Shield provides DDoS protection. Shield Standard is free and automatic; Shield Advanced provides 24/7 DDoS Response Team access and cost protection.

Feature Shield Standard Shield Advanced
Cost Free $3,000/month + data
Layer 3/4 Protection ✅ Enhanced
Layer 7 Protection Basic ✅ Advanced + WAF
DDoS Response Team ✅ 24/7
Cost Protection ✅ Scaling credits
Best For All workloads High-value, critical apps

AWS Secrets Manager

Secrets Manager stores and rotates secrets like database credentials, API keys, and OAuth tokens. It integrates with RDS for automatic rotation.
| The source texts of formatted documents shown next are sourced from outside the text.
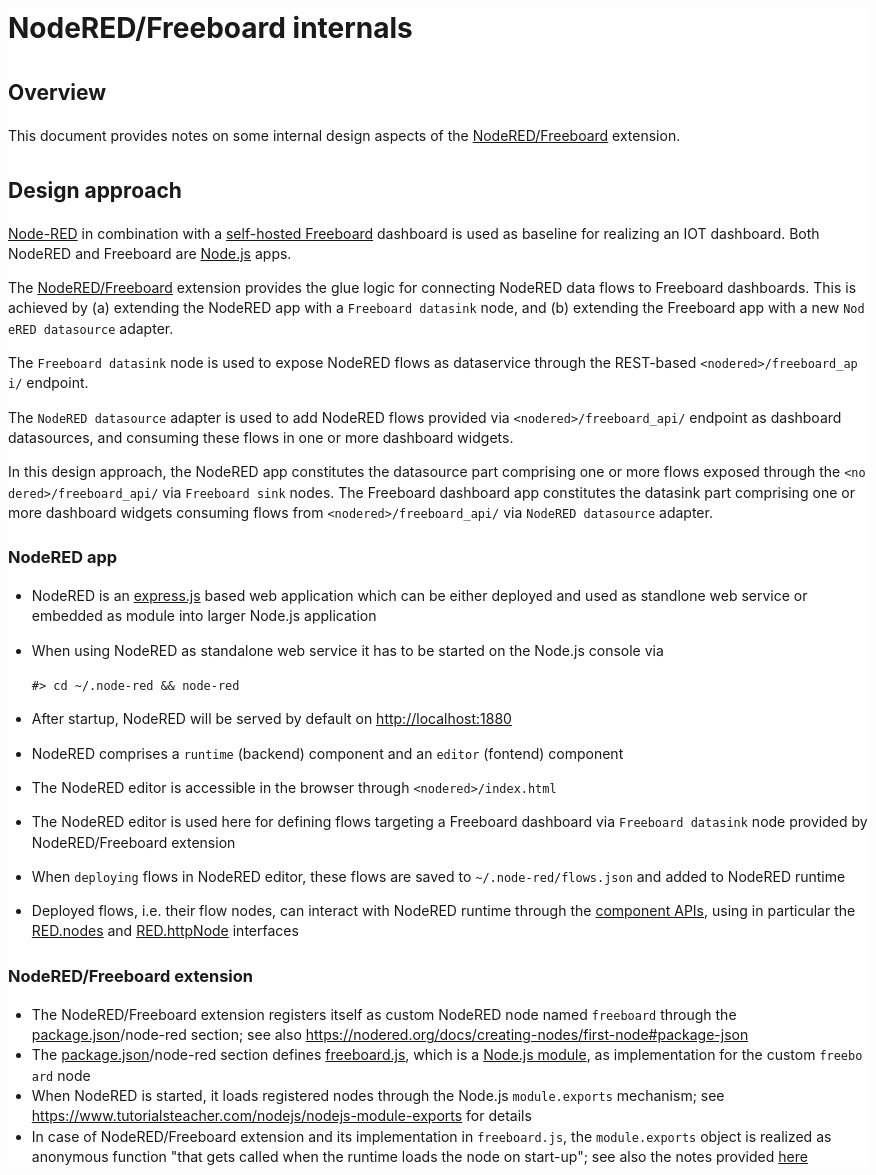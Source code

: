 # NodeRED/Freeboard internals

## Overview

This document provides notes on some internal design aspects of the [NodeRED/Freeboard](../README.md) extension.

## Design approach

[Node-RED](https://nodered.org/) in combination with a [self-hosted Freeboard](https://github.com/Freeboard/freeboard) dashboard is used as baseline for realizing an IOT dashboard. Both NodeRED and Freeboard are [Node.js](https://nodejs.org/en/) apps.

The [NodeRED/Freeboard](https://flows.nodered.org/node/node-red-contrib-freeboard) extension provides the glue logic for connecting NodeRED data flows to Freeboard dashboards. This is achieved by (a) extending the NodeRED app with a `Freeboard datasink` node, and (b) extending the Freeboard app with a new `NodeRED datasource` adapter.

The `Freeboard datasink` node is used to expose NodeRED flows as dataservice through the REST-based `<nodered>/freeboard_api/` endpoint.

The `NodeRED datasource` adapter is used to add NodeRED flows provided via `<nodered>/freeboard_api/` endpoint as dashboard datasources, and consuming these flows in one or more dashboard widgets.

In this design approach, the NodeRED app constitutes the datasource part comprising one or more flows exposed through the `<nodered>/freeboard_api/` via `Freeboard sink` nodes. The Freeboard dashboard app constitutes the datasink part comprising one or more dashboard widgets consuming flows from `<nodered>/freeboard_api/` via `NodeRED datasource` adapter.

### NodeRED app

- NodeRED is an [express.js](https://expressjs.com/) based web application which can be either deployed and used as standlone web service or embedded as module into larger Node.js application
- When using NodeRED as standalone web service it has to be started on the Node.js console via

  `#> cd ~/.node-red && node-red`

- After startup, NodeRED will be served by default on <http://localhost:1880>
- NodeRED comprises a `runtime` (backend) component and an `editor` (fontend) component
- The NodeRED editor is accessible in the browser through `<nodered>/index.html`
- The NodeRED editor is used here for defining flows targeting a Freeboard dashboard via `Freeboard datasink` node provided by NodeRED/Freeboard extension

- When `deploying` flows in NodeRED editor, these flows are saved to `~/.node-red/flows.json` and added to NodeRED runtime
- Deployed flows, i.e. their flow nodes, can interact with NodeRED runtime through the [component APIs](https://nodered.org/docs/api/modules/v/1.3/node-red.html), using in particular the [RED.nodes](https://nodered.org/docs/api/modules/v/1.3/node-red.html#.nodes) and [RED.httpNode](https://nodered.org/docs/api/modules/v/1.3/node-red.html#.httpNode) interfaces

### NodeRED/Freeboard extension

- The NodeRED/Freeboard extension registers itself as custom NodeRED node named `freeboard` through the [package.json](../package.json)/node-red section; see also <https://nodered.org/docs/creating-nodes/first-node#package-json>
- The [package.json](../package.json)/node-red section defines [freeboard.js](../freeboard.js), which is a [Node.js module](https://nodejs.org/api/modules.html#the-module-wrapper), as implementation for the custom `freeboard` node
- When NodeRED is started, it loads registered nodes through the Node.js `module.exports` mechanism; see <https://www.tutorialsteacher.com/nodejs/nodejs-module-exports> for details  
- In case of NodeRED/Freeboard extension and its implementation in `freeboard.js`, the `module.exports` object is realized as anonymous function "that gets called when the runtime loads the node on start-up"; see also the notes provided [here](https://nodered.org/docs/creating-nodes/first-node#lower-casejs)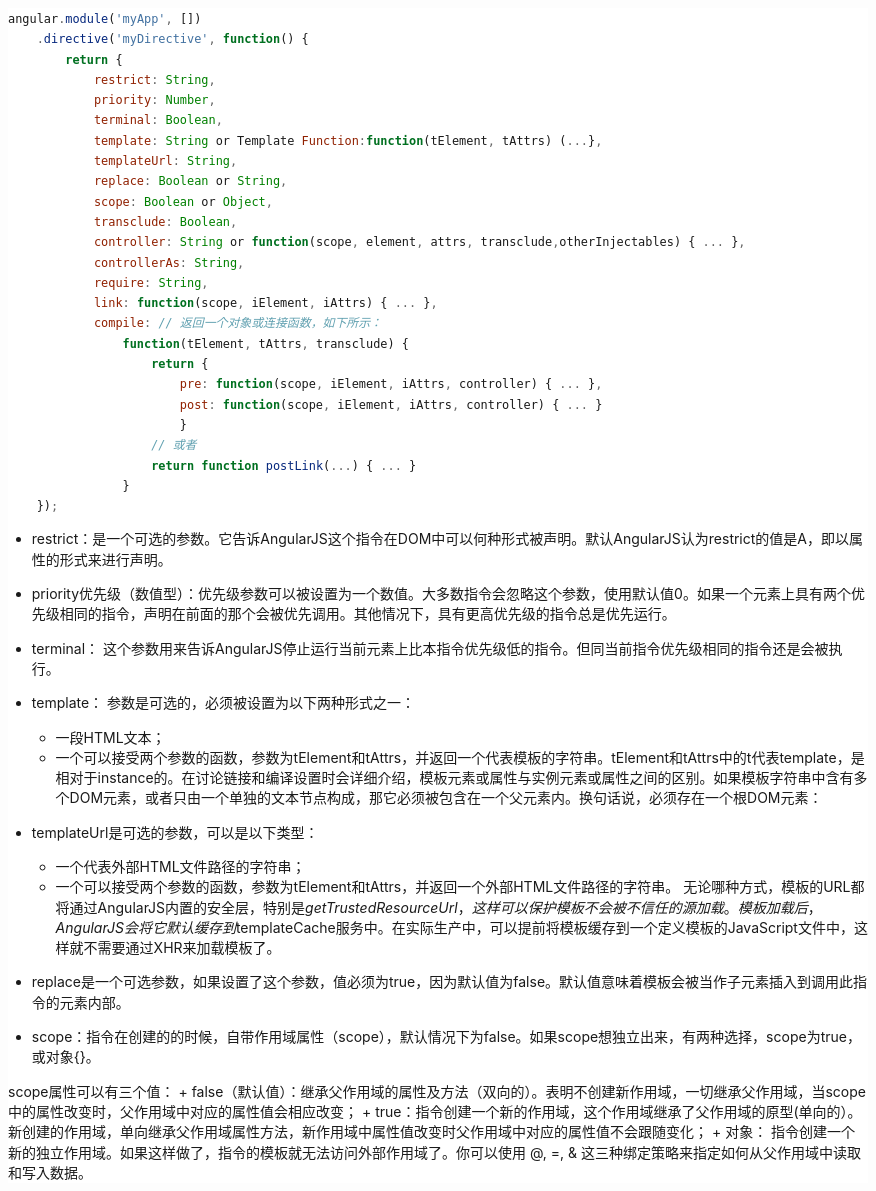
 ```javascript
angular.module('myApp', [])
    .directive('myDirective', function() {
        return {
            restrict: String,
            priority: Number,
            terminal: Boolean,
            template: String or Template Function:function(tElement, tAttrs) (...},
            templateUrl: String,
            replace: Boolean or String,
            scope: Boolean or Object,
            transclude: Boolean,
            controller: String or function(scope, element, attrs, transclude,otherInjectables) { ... },
            controllerAs: String,
            require: String,
            link: function(scope, iElement, iAttrs) { ... },
            compile: // 返回一个对象或连接函数，如下所示：
                function(tElement, tAttrs, transclude) {
                    return {
                        pre: function(scope, iElement, iAttrs, controller) { ... },
                        post: function(scope, iElement, iAttrs, controller) { ... }
                        }
                    // 或者
                    return function postLink(...) { ... }
                }
    });
```

+ restrict：是一个可选的参数。它告诉AngularJS这个指令在DOM中可以何种形式被声明。默认AngularJS认为restrict的值是A，即以属性的形式来进行声明。

+ priority优先级（数值型）：优先级参数可以被设置为一个数值。大多数指令会忽略这个参数，使用默认值0。如果一个元素上具有两个优先级相同的指令，声明在前面的那个会被优先调用。其他情况下，具有更高优先级的指令总是优先运行。

+ terminal： 这个参数用来告诉AngularJS停止运行当前元素上比本指令优先级低的指令。但同当前指令优先级相同的指令还是会被执行。
+ template： 参数是可选的，必须被设置为以下两种形式之一：
  + 一段HTML文本；
  + 一个可以接受两个参数的函数，参数为tElement和tAttrs，并返回一个代表模板的字符串。tElement和tAttrs中的t代表template，是相对于instance的。在讨论链接和编译设置时会详细介绍，模板元素或属性与实例元素或属性之间的区别。如果模板字符串中含有多个DOM元素，或者只由一个单独的文本节点构成，那它必须被包含在一个父元素内。换句话说，必须存在一个根DOM元素：

+ templateUrl是可选的参数，可以是以下类型：
  + 一个代表外部HTML文件路径的字符串；
  + 一个可以接受两个参数的函数，参数为tElement和tAttrs，并返回一个外部HTML文件路径的字符串。
无论哪种方式，模板的URL都将通过AngularJS内置的安全层，特别是$getTrustedResourceUrl，这样可以保护模板不会被不信任的源加载。
模板加载后，AngularJS会将它默认缓存到$templateCache服务中。在实际生产中，可以提前将模板缓存到一个定义模板的JavaScript文件中，这样就不需要通过XHR来加载模板了。

+ replace是一个可选参数，如果设置了这个参数，值必须为true，因为默认值为false。默认值意味着模板会被当作子元素插入到调用此指令的元素内部。
  
+ scope：指令在创建的的时候，自带作用域属性（scope），默认情况下为false。如果scope想独立出来，有两种选择，scope为true，或对象{}。

scope属性可以有三个值：
    + false（默认值）：继承父作用域的属性及方法（双向的）。表明不创建新作用域，一切继承父作用域，当scope中的属性改变时，父作用域中对应的属性值会相应改变；
    + true：指令创建一个新的作用域，这个作用域继承了父作用域的原型(单向的）。新创建的作用域，单向继承父作用域属性方法，新作用域中属性值改变时父作用域中对应的属性值不会跟随变化；
    + 对象： 指令创建一个新的独立作用域。如果这样做了，指令的模板就无法访问外部作用域了。你可以使用 @, =, & 这三种绑定策略来指定如何从父作用域中读取和写入数据。
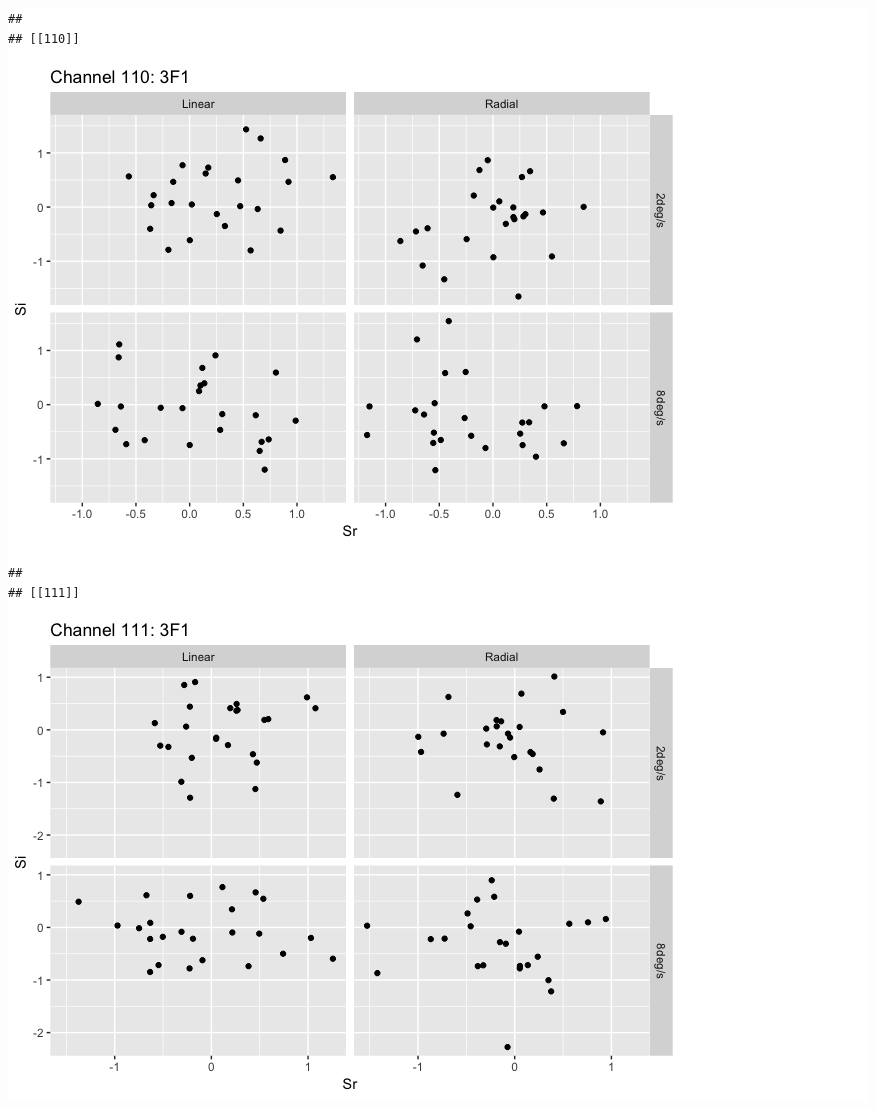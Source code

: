     ## 
    ## [[110]]

![](3F1-plt001_files/figure-markdown_github-ascii_identifiers/plot-all-channels-110.png)

    ## 
    ## [[111]]

![](3F1-plt001_files/figure-markdown_github-ascii_identifiers/plot-all-channels-111.png)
// AWS CDK: Secrets Manager with automatic rotation
import * as cdk from 'aws-cdk-lib';
import * as secretsmanager from 'aws-cdk-lib/aws-secretsmanager';
import * as rds from 'aws-cdk-lib/aws-rds';

export class SecretsStack extends cdk.Stack {
  constructor(scope: cdk.App, id: string, props?: cdk.StackProps) {
    super(scope, id, props);

    // Create secret with automatic rotation
    const dbSecret = new secretsmanager.Secret(this, 'DbSecret', {
      secretName: 'prod/database/credentials',
      description: 'RDS database credentials',
      generateSecretString: {
        secretStringTemplate: JSON.stringify({ username: 'admin' }),
        generateStringKey: 'password',
        excludeCharacters: ' %+~`#$&*()|[]{}:;<>?!'/@"\',
        passwordLength: 32,
      },
    });

    // Enable rotation (for RDS, Lambda rotator is auto-created)
    dbSecret.addRotationSchedule('RotationSchedule', {
      automaticallyAfter: cdk.Duration.days(30),
      rotateImmediatelyOnUpdate: false,
    });

    // API key secret (manual rotation)
    const apiSecret = new secretsmanager.Secret(this, 'ApiSecret', {
      secretName: 'prod/api/key',
      secretStringValue: cdk.SecretValue.unsafePlainText('replace-me'),
    });
  }
}

Security Monitoring: GuardDuty & Security Hub

# Terraform: Enable GuardDuty and Security Hub
resource "aws_guardduty_detector" "main" {
  enable = true

  datasources {
    s3_logs {
      enable = true
    }
    kubernetes {
      audit_logs {
        enable = true
      }
    }
    malware_protection {
      scan_ec2_instance_with_findings {
        ebs_volumes {
          enable = true
        }
      }
    }
  }

  finding_publishing_frequency = "FIFTEEN_MINUTES"
}

# Security Hub
resource "aws_securityhub_account" "main" {}

resource "aws_securityhub_standards_subscription" "cis" {
  depends_on    = [aws_securityhub_account.main]
  standards_arn = "arn:aws:securityhub:::ruleset/cis-aws-foundations-benchmark/v/1.4.0"
}

resource "aws_securityhub_standards_subscription" "aws_foundational" {
  depends_on    = [aws_securityhub_account.main]
  standards_arn = "arn:aws:securityhub:${data.aws_region.current.name}::standards/aws-foundational-security-best-practices/v/1.0.0"
}
⚠️
SECURITY LIMITS & COSTS
  • GuardDuty: ~$4/million CloudTrail events
  • Security Hub: $0.0010/check (first 10,000) + findings
  • WAF: $5/month/WebACL + $1/million requests
  • Secrets Manager: $0.40/secret/month + $0.05/10K API calls
  • KMS: $1/key/month + $0.03/10K requests

Key Takeaways

  • Enable KMS encryption everywhere – S3, EBS, RDS, Secrets Manager
  • Use WAF for all public endpoints – Start with AWS Managed Rules
  • Enable GuardDuty in all accounts – Low cost, high value threat detection
  • Centralize with Security Hub – Single pane of glass for security findings
  • Rotate secrets automatically – Never use static credentials
  • Enable CloudTrail everywhere – Organization trail for all accounts

Conclusion

AWS security requires a defense-in-depth approach. Use IAM for identity, KMS for encryption, WAF and Shield for network protection, and GuardDuty for threat detection. Security Hub ties everything together. In Part 6, we’ll cover DevOps and Infrastructure as Code with CDK, CloudFormation, and Terraform.